--- START ---

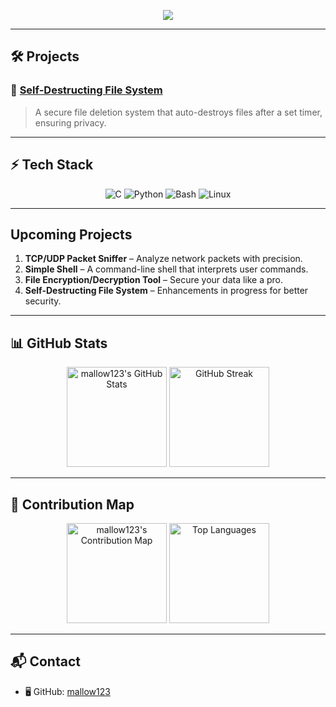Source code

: <p align="center">
  <img src="https://readme-typing-svg.herokuapp.com?font=JetBrains+Mono&size=22&duration=3000&color=00FF00&center=true&vCenter=true&lines=Hello!!;C+%7C+Python+%7C+Bash+%7C+Linux;Building+and+Growing!">
</p>

---

## 🛠️ Projects
### 🚨 [Self-Destructing File System](https://github.com/mallow123/self-destructing-file-system)
> A secure file deletion system that auto-destroys files after a set timer, ensuring privacy.

---

## ⚡ Tech Stack
<p align="center">
  <img src="https://img.shields.io/badge/C-00599C?style=for-the-badge&logo=c&logoColor=white" alt="C"/>
  <img src="https://img.shields.io/badge/Python-3776AB?style=for-the-badge&logo=python&logoColor=white" alt="Python"/>
  <img src="https://img.shields.io/badge/Bash-4EAA25?style=for-the-badge&logo=gnu-bash&logoColor=white" alt="Bash"/>
  <img src="https://img.shields.io/badge/Linux-FCC624?style=for-the-badge&logo=linux&logoColor=black" alt="Linux"/>
</p>

---

## Upcoming Projects
1) **TCP/UDP Packet Sniffer** – Analyze network packets with precision.  
2)  **Simple Shell** – A command-line shell that interprets user commands.  
3)  **File Encryption/Decryption Tool** – Secure your data like a pro.  
4)  **Self-Destructing File System** – Enhancements in progress for better security.

---

## 📊 GitHub Stats
<p align="center">
  <img src="https://github-readme-stats.vercel.app/api?username=mallow123&show_icons=true&theme=tokyonight&hide_border=true" alt="mallow123's GitHub Stats" height="160px"/>
  <img src="https://github-readme-streak-stats.herokuapp.com/?user=mallow123&theme=tokyonight&hide_border=true" alt="GitHub Streak" height="160px"/>
</p>

---

## 🌌 Contribution Map
<p align="center">
  <img src="https://github-profile-summary-cards.vercel.app/api/cards/profile-details?username=mallow123&theme=tokyonight" alt="mallow123's Contribution Map" height="160px"/>
  <img src="https://github-profile-summary-cards.vercel.app/api/cards/repos-per-language?username=mallow123&theme=tokyonight" alt="Top Languages" height="160px"/>
</p>

---

## 📬 Contact
- 🖥️ GitHub: [mallow123](https://github.com/mallow123)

--- END ---

* Exercise details
This exercise asks for an exact copy of the lines from the first one in the data through the line that contains "like a pro.", pictures excluded.

* Answer below
Source code

: <p align="center">
  <img src="https://readme-typing-svg.herokuapp.com?font=JetBrains+Mono&size=22&duration=3000&color=00FF00&center=true&vCenter=true&lines=Hello!!;C+%7C+Python+%7C+Bash+%7C+Linux;Building+and+Growing!">
</p>

---

## 🛠️ Projects
### 🚨 [Self-Destructing File System](https://github.com/mallow123/self-destructing-file-system)
> A secure file deletion system that auto-destroys files after a set timer, ensuring privacy.

---

## ⚡ Tech Stack
<p align="center">
  <img src="https://img.shields.io/badge/C-00599C?style=for-the-badge&logo=c&logoColor=white" alt="C"/>
  <img src="https://img.shields.io/badge/Python-3776AB?style=for-the-badge&logo=python&logoColor=white" alt="Python"/>
  <img src="https://img.shields.io/badge/Bash-4EAA25?style=for-the-badge&logo=gnu-bash&logoColor=white" alt="Bash"/>
  <img src="https://img.shields.io/badge/Linux-FCC624?style=for-the-badge&logo=linux&logoColor=black" alt="Linux"/>
</p>

---

## Upcoming Projects
1) **TCP/UDP Packet Sniffer** – Analyze network packets with precision.  
2)  **Simple Shell** – A command-line shell that interprets user commands.  
3)  **File Encryption/Decryption Tool** – Secure your data like a pro.  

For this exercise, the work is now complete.